Cinnamon-Apple Muffins

This recipe comes from The Joy of Gluten-Free, Sugar-Free Baking (I told you I would be using this cookbook a lot).  I made the recipe yesterday morning and they turned out very yummy.  The recipe didn't make a lot of them, the recipe says 9, but I was only able to make 8.  I'm trying not to eat them all within a couple of days, it's been difficult because they're really good.

Here's what you'll need:
3/4 cup hazelnut flour
3/4 cup almond flour
1/2 cup Stevia Extract in the Raw
1 tablespoon baking powder
1 teaspoon ground cinnamon
2 eggs
6 tablespoons unsweetened soy milk or other milk
2 tablespoons unsweetened applesauce
1 1/2 teaspoons vanilla extract
1/2 teaspoon liquid stevia
1/2 cup coarsely chopped apple (about 1 large apple)
1/4 cup chopped almonds, pecans, hazelnuts, or walnuts (which was used in this recipe) for garnish

Preheat the oven to 350 degrees.  Line 8 or 9 muffin cups with paper or foil liners, then mist them with spray oil.

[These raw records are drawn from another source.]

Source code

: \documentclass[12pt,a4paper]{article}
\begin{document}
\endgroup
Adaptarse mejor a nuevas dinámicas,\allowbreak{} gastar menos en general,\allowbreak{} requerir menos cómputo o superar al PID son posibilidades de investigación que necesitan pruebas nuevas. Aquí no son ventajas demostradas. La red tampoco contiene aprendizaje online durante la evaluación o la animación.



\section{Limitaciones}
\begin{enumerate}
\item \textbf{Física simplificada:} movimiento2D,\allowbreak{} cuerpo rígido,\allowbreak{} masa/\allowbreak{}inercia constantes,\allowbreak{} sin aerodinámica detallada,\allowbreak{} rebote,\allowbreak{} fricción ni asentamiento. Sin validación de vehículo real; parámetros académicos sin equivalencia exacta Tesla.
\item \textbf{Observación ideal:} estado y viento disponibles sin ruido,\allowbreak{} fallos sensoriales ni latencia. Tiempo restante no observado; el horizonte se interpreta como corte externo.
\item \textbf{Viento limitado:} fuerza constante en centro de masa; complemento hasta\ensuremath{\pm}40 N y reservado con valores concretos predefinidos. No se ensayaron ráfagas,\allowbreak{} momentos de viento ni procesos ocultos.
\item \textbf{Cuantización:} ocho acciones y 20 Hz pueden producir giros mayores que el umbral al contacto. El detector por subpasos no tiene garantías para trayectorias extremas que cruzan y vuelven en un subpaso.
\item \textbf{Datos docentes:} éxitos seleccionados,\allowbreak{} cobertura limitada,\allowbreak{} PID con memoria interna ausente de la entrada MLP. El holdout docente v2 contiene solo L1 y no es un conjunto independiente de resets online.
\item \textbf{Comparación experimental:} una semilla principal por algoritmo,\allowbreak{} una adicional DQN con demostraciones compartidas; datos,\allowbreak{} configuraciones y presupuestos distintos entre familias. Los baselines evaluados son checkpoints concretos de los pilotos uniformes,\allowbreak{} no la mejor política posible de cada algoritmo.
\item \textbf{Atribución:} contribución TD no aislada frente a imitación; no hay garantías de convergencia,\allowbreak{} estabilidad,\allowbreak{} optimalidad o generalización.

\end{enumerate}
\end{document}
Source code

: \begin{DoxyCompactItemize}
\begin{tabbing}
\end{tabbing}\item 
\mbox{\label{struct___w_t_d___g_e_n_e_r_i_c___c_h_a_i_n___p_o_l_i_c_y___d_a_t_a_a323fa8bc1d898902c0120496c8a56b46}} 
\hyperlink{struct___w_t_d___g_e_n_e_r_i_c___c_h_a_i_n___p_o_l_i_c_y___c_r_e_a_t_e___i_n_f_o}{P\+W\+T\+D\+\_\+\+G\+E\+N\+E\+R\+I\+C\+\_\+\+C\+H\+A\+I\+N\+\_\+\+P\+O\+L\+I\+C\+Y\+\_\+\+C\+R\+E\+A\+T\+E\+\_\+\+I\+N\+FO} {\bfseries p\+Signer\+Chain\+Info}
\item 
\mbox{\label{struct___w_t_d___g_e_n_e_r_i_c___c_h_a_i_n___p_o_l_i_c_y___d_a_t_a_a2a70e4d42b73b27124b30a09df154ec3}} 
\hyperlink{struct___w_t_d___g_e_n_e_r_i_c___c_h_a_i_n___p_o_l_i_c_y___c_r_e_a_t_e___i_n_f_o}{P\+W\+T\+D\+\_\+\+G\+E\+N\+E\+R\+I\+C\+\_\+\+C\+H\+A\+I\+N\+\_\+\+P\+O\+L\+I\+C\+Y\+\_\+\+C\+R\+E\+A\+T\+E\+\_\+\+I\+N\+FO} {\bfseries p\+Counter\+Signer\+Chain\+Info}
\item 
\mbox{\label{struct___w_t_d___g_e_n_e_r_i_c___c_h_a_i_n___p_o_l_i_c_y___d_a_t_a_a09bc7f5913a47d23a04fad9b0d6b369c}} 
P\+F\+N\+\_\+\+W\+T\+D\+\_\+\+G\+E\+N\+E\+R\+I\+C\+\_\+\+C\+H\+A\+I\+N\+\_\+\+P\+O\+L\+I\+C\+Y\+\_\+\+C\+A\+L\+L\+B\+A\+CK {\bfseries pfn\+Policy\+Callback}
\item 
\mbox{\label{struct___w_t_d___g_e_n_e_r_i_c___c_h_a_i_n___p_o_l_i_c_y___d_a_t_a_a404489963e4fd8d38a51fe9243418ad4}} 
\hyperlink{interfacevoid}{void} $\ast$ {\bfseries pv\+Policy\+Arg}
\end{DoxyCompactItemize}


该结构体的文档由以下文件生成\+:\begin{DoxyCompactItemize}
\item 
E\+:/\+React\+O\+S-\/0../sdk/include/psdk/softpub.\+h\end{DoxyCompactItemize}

In a medium bowl, combine the hazelnut flour, almond flour, stevia, baking powder, and cinnamon and whisk until well mixed.
In a large bowl whisk the eggs, milk, applesauce, vanilla, and liquid stevia together until thoroughly blended.
Add flour mixture and stir with a large spoon for 1 to 2 minutes to make a smooth, sticky batter.  Fold in the apples.
Spoon or scoop the batter into the prepared muffin cups, dividing it evenly among them; the muffin cups should be just about full.  Sprinkle the nuts evenly over the muffins.
Bake for 20 minutes, then rotate and bake for about 20 to 25 more minutes, until golden brown and springy when pressed in the center.
Let the muffins cool in the pan for at least 5 minutes before turning them out onto a wire rack.